Dengan demikian, Kementerian Pendidikan Dasar dan Menengah Republik Indonesia telah menetapkan jadwal pencairan TGP Mei 2026 dan mengumumkan bahwa SPMB bukanlah seleksi, melainkan sistem penerimaan murid baru yang harus inklusif dan memberikan kesempatan kepada semua anak untuk mendapatkan layanan pendidikan. Oleh karena itu, para guru dan orang tua harus memantau informasi terkini tentang jadwal pencairan TGP dan SPMB untuk memastikan bahwa anak-anak mereka dapat mendapatkan pendidikan yang layak.

FAQ

Pertanyaan 1: Apa itu TGP?
TGP adalah Tunjangan Profesi Guru, yaitu tunjangan yang diberikan kepada guru sebagai penghargaan atas dedikasi dan kontribusi mereka dalam pendidikan.

Pertanyaan 2: Kapan TGP Mei 2026 cair?
TGP Mei 2026 akan cair setelah tanggal 20 Mei 2026.

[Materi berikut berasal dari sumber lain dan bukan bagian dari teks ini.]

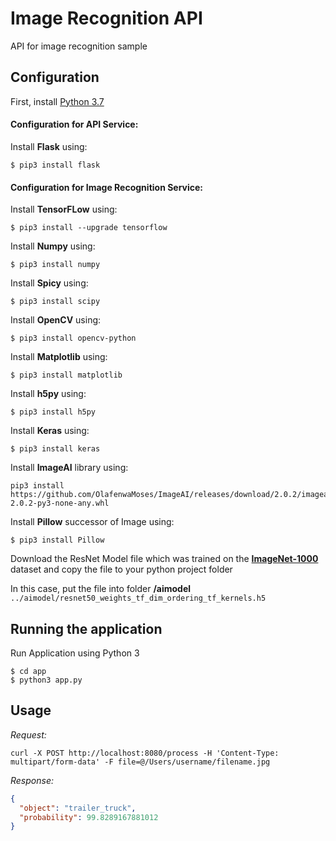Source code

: # Image Recognition API

API for image recognition sample

## Configuration

First, install [Python 3.7](https://www.python.org/downloads/)

#### Configuration for API Service:

Install **Flask** using:

```shell
$ pip3 install flask
```

#### Configuration for Image Recognition Service:

Install **TensorFLow** using:

```shell
$ pip3 install --upgrade tensorflow
```

Install **Numpy** using:

```shell
$ pip3 install numpy
```

Install **Spicy** using:

```shell
$ pip3 install scipy
```

Install **OpenCV** using:

```shell
$ pip3 install opencv-python
```

Install **Matplotlib** using:

```shell
$ pip3 install matplotlib
```

Install **h5py** using:

```shell
$ pip3 install h5py
```

Install **Keras** using:

```shell
$ pip3 install keras
```

Install **ImageAI** library using:

```shell
pip3 install https://github.com/OlafenwaMoses/ImageAI/releases/download/2.0.2/imageai-2.0.2-py3-none-any.whl
```

Install **Pillow** successor of Image using:

```shell
$ pip3 install Pillow
```

Download the ResNet Model file which was trained on the **[ImageNet-1000](https://github.com/fchollet/deep-learning-models/releases/download/v0.2/resnet50_weights_tf_dim_ordering_tf_kernels.h5)** dataset and copy the file to your python project folder

In this case, put the file into folder **/aimodel**
`../aimodel/resnet50_weights_tf_dim_ordering_tf_kernels.h5`

## Running the application

Run Application using Python 3

```shell
$ cd app
$ python3 app.py
```

## Usage

_Request:_

```curl
curl -X POST http://localhost:8080/process -H 'Content-Type: multipart/form-data' -F file=@/Users/username/filename.jpg
```

_Response:_

```json
{
  "object": "trailer_truck",
  "probability": 99.8289167881012
}
```
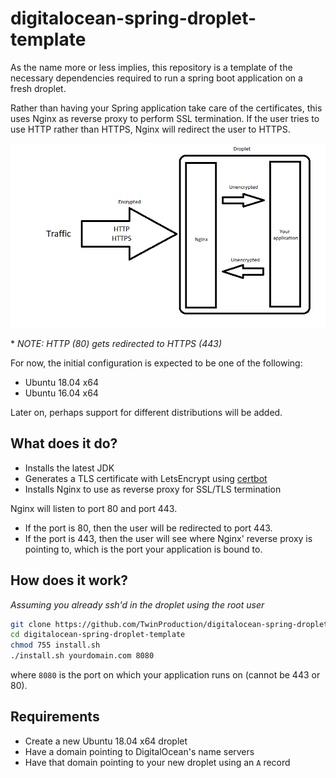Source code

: # digitalocean-spring-droplet-template

As the name more or less implies, this repository is a template of the necessary 
dependencies required to run a spring boot application on a fresh droplet.

Rather than having your Spring application take care of the certificates, this uses Nginx as reverse proxy
to perform SSL termination. If the user tries to use HTTP rather than HTTPS, Nginx will redirect the user to HTTPS.

![scheme](img/scheme.png)

\* _NOTE: HTTP (80) gets redirected to HTTPS (443)_

For now, the initial configuration is expected to be one of the following:

- Ubuntu 18.04 x64
- Ubuntu 16.04 x64

Later on, perhaps support for different distributions will be added.


## What does it do?

- Installs the latest JDK
- Generates a TLS certificate with LetsEncrypt using [certbot](https://github.com/certbot/certbot)
- Installs Nginx to use as reverse proxy for SSL/TLS termination 

Nginx will listen to port 80 and port 443. 
- If the port is 80, then the user will be redirected to port 443.
- If the port is 443, then the user will see where Nginx' reverse proxy is pointing to, 
which is the port your application is bound to.


## How does it work?

_Assuming you already ssh'd in the droplet using the root user_

```bash
git clone https://github.com/TwinProduction/digitalocean-spring-droplet-template
cd digitalocean-spring-droplet-template
chmod 755 install.sh
./install.sh yourdomain.com 8080
```

where `8080` is the port on which your application runs on (cannot be 443 or 80).


## Requirements

- Create a new Ubuntu 18.04 x64 droplet
- Have a domain pointing to DigitalOcean's name servers
- Have that domain pointing to your new droplet using an `A` record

Pertanyaan 3: Apa itu SPMB?
SPMB adalah Sistem Penerimaan Murid Baru, yaitu sistem yang digunakan untuk menerima murid baru di sekolah.

Pertanyaan 4: Apakah SPMB seleksi?
Tidak, SPMB bukanlah seleksi, melainkan sistem penerimaan murid baru yang harus inklusif dan memberikan kesempatan kepada semua anak untuk mendapatkan layanan pendidikan.

Pertanyaan 5: Berapa banyak jalur SPMB yang tersedia?
Ada empat jalur SPMB yang tersedia, yaitu Jalur Zonasi, Jalur Prestasi, Jalur Perpindahan, dan Jalur Sekolah Unggulan.

adsbanner 728x90 - Lintaspedia.com

Komentar Ditutup! Anda tidak dapat mengirimkan komentar pada artikel ini.